● **YOUR GOAL**
Every record must be copied exactly.

Items listed in a dataset
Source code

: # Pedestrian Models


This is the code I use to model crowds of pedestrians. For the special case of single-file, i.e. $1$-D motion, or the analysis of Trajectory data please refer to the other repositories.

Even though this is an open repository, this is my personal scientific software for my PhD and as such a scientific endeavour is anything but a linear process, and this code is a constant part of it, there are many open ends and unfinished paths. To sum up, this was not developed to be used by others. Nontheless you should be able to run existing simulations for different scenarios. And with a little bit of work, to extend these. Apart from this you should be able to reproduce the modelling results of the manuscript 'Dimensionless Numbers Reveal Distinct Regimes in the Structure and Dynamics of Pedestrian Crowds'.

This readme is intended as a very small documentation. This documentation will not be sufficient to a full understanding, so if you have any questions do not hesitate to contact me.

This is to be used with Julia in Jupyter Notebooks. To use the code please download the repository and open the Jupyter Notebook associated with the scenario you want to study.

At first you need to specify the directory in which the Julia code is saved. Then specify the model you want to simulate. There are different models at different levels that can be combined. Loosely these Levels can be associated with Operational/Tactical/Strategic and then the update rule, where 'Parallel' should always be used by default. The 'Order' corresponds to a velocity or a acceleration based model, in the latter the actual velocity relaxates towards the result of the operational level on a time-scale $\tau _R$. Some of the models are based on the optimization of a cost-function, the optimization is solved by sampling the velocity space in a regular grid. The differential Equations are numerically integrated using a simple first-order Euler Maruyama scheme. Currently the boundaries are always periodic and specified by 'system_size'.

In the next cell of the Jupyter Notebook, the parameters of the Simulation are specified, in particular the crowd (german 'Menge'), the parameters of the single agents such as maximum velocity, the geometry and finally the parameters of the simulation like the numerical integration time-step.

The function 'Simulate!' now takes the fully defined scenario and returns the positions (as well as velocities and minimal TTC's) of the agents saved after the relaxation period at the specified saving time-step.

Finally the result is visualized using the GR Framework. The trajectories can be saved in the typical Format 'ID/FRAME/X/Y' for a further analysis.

● **SOLUTION TO THIS EXERCISE**
Source code

: # Pedestrian Models


This is the code I use to model crowds of pedestrians. For the special case of single-file, i.e. $1$-D motion, or the analysis of Trajectory data please refer to the other repositories.

Even though this is an open repository, this is my personal scientific software for my PhD and as such a scientific endeavour is anything but a linear process, and this code is a constant part of it, there are many open ends and unfinished paths. To sum up, this was not developed to be used by others. Nontheless you should be able to run existing simulations for different scenarios. And with a little bit of work, to extend these. Apart from this you should be able to reproduce the modelling results of the manuscript 'Dimensionless Numbers Reveal Distinct Regimes in the Structure and Dynamics of Pedestrian Crowds'.

This readme is intended as a very small documentation. This documentation will not be sufficient to a full understanding, so if you have any questions do not hesitate to contact me.

This is to be used with Julia in Jupyter Notebooks. To use the code please download the repository and open the Jupyter Notebook associated with the scenario you want to study.

At first you need to specify the directory in which the Julia code is saved. Then specify the model you want to simulate. There are different models at different levels that can be combined. Loosely these Levels can be associated with Operational/Tactical/Strategic and then the update rule, where 'Parallel' should always be used by default. The 'Order' corresponds to a velocity or a acceleration based model, in the latter the actual velocity relaxates towards the result of the operational level on a time-scale $\tau _R$. Some of the models are based on the optimization of a cost-function, the optimization is solved by sampling the velocity space in a regular grid. The differential Equations are numerically integrated using a simple first-order Euler Maruyama scheme. Currently the boundaries are always periodic and specified by 'system_size'.

In the next cell of the Jupyter Notebook, the parameters of the Simulation are specified, in particular the crowd (german 'Menge'), the parameters of the single agents such as maximum velocity, the geometry and finally the parameters of the simulation like the numerical integration time-step.

The function 'Simulate!' now takes the fully defined scenario and returns the positions (as well as velocities and minimal TTC's) of the agents saved after the relaxation period at the specified saving time-step.

Finally the result is visualized using the GR Framework. The trajectories can be saved in the typical Format 'ID/FRAME/X/Y' for a further analysis.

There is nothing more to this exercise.